Central processing unit. Patent Applicant Japan Precision Instruments Co., Ltd. Title A Government Name Shaku Rinku H4 1st Cause R, La Q-To-pl, Lb W Hi@J Figure 5 La lb Bloody Blood Rebellion im+21 Figure 4 Kaimaru line Kata Iguchi movement explanation diagram ε mouth

Claims (3)

[Claims] (1) A non-invasive blood pressure monitor that is attached to a finger, limb, tail, etc., and includes a means for pressurizing a part thereof, a means for increasing and decreasing the pressure of this pressurizing means, and the pressurizing force and the inside of a blood vessel.
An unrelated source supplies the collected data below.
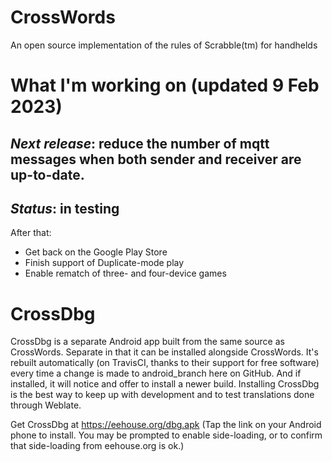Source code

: # CrossWords
An open source implementation of the rules of Scrabble(tm) for handhelds

# What I'm working on (updated 9 Feb 2023)

## *Next release*: reduce the number of mqtt messages when both sender and receiver are up-to-date. 
## *Status*: in testing

After that:
* Get back on the Google Play Store
* Finish support of Duplicate-mode play
* Enable rematch of three- and four-device games

# CrossDbg
CrossDbg is a separate Android app built from the same source as
CrossWords. Separate in that it can be installed alongside
CrossWords. It's rebuilt automatically (on TravisCI, thanks to their
support for free software) every time a change is made to
android_branch here on GitHub. And if installed, it will notice and
offer to install a newer build. Installing CrossDbg is the best way to
keep up with development and to test translations done through
Weblate.

Get CrossDbg at https://eehouse.org/dbg.apk (Tap the link on your
Android phone to install. You may be prompted to enable side-loading,
or to confirm that side-loading from eehouse.org is ok.)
In a sphygmomanometer comprising optical means for detecting changes in blood vessel diameter or volume that vary with pressure, at least one of the light emitting part or the light receiving part of the optical means has a plurality of elements, and these plural optical means are connected to an external The light from the
One of the light-emitting or light-receiving elements is arranged so as to be located closer to the heart than the other light-emitting or light-receiving element, and the systolic blood pressure is determined by the output of the optical means located on the peripheral side; A blood pressure measurement method characterized in that the outputs of two or more peripherally located optical means are compared, and the diastolic blood pressure is determined based on the output of the comparison means. (2) A non-invasive blood pressure monitor, which is attached to a finger, limb, tail, etc., and means for pressurizing a part thereof;
A means for increasing and decreasing the pressure of this pressurizing means, and a change in blood vessel diameter or volume that changes depending on the pressurizing force and the internal blood vessel pressure.
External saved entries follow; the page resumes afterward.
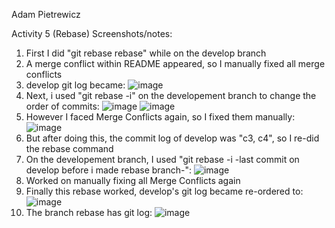 Adam Pietrewicz 

Activity 5 (Rebase) Screenshots/notes:
1. First I did "git rebase rebase" while on the develop branch
2. A merge conflict within README appeared, so I manually fixed all merge conflicts
3. develop git log became: ![image](https://user-images.githubusercontent.com/60241038/133941127-df8aeead-60d1-4f6b-afad-f8448865c559.png)
4. Next, i used "git rebase -i" on the developement branch to change the order of commits: 
![image](https://user-images.githubusercontent.com/60241038/133941206-ae459931-9926-44d1-877a-69259fc6fcd5.png)
![image](https://user-images.githubusercontent.com/60241038/133941208-745d5a41-1968-4f57-9105-7432d6043f92.png)
5. However I faced Merge Conflicts again, so I fixed them manually: ![image](https://user-images.githubusercontent.com/60241038/133941225-429cbf67-ea7d-4b8d-9f8c-4173cd2107f3.png)
6. But after doing this, the commit log of develop was "c3, c4", so I re-did the rebase command
7. On the developement branch, I used "git rebase -i -last commit on develop before i made rebase branch-": ![image](https://user-images.githubusercontent.com/60241038/133941350-68951406-0f7a-4e0a-87ba-04d52fcecb67.png)
8. Worked on manually fixing all Merge Conflicts again
9. Finally this rebase worked, develop's git log became re-ordered to: ![image](https://user-images.githubusercontent.com/60241038/133941370-e92dfb0e-c9d2-4bfc-80f2-8a97251d1e6a.png)
10. The branch rebase has git log: ![image](https://user-images.githubusercontent.com/60241038/133941383-1e4e530f-2657-4a8f-ac8a-1e2114f0fdd0.png)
In a blood pressure monitor consisting of an optical means for detection, at least one of the light emitting part and the light receiving part of the optical means has a plurality of elements, and these plurality of optical means operate in a time division manner, and all the light emitted has a phase in which the light-emitting or light-receiving element is at rest, and further includes means for storing the light-receiving signal at rest and means for subtracting the stored signal from the signal when emitting light; Systolic blood pressure is determined by the output of an optical means disposed on the heart side and disposed on the peripheral side, while each output of two or more optical means located on the heart side and the peripheral side is determined. A blood pressure measuring method characterized in that the diastolic blood pressure is determined based on the output of the comparing means. (3) A non-invasive blood pressure monitor that is attached to a finger, limb, tail, etc., and includes a means for pressurizing a part of the blood pressure monitor, a means for adjusting the pressure of this pressurizing means, and a means for controlling the pressurizing force and internal blood vessel pressure. In a blood pressure monitor comprising an optical means for detecting a changing blood vessel diameter or volume change, at least one of the light emitting part or the light receiving part of the optical means has a plurality of elements,
These plurality of optical means block external light or are not related to light reception, and are located on the peripheral side so that one of the light emitting or light receiving elements is located closer to the heart than the other light emitting or light receiving elements. The systolic blood pressure is determined by the output of the optical means that performs the calculation, and the outputs of two or more optical means located on the cardiac side and the peripheral side are compared, and the diastolic blood pressure is determined from the output of the comparing means. In the blood pressure measurement method, in the process of processing the signals from the plurality of optical means, an amplifier whose gain can be varied for any one or more of the signals is added, and at the beginning of pressurization in the pressurization process, Stop pressurization at a pressure lower than the diastolic blood pressure of the majority of people, and control the gain of the variable gain amplifier so that the outputs of the two or more optical means are equal while the pressure is maintained approximately constant. A blood pressure measurement method characterized by measuring the diastolic blood pressure.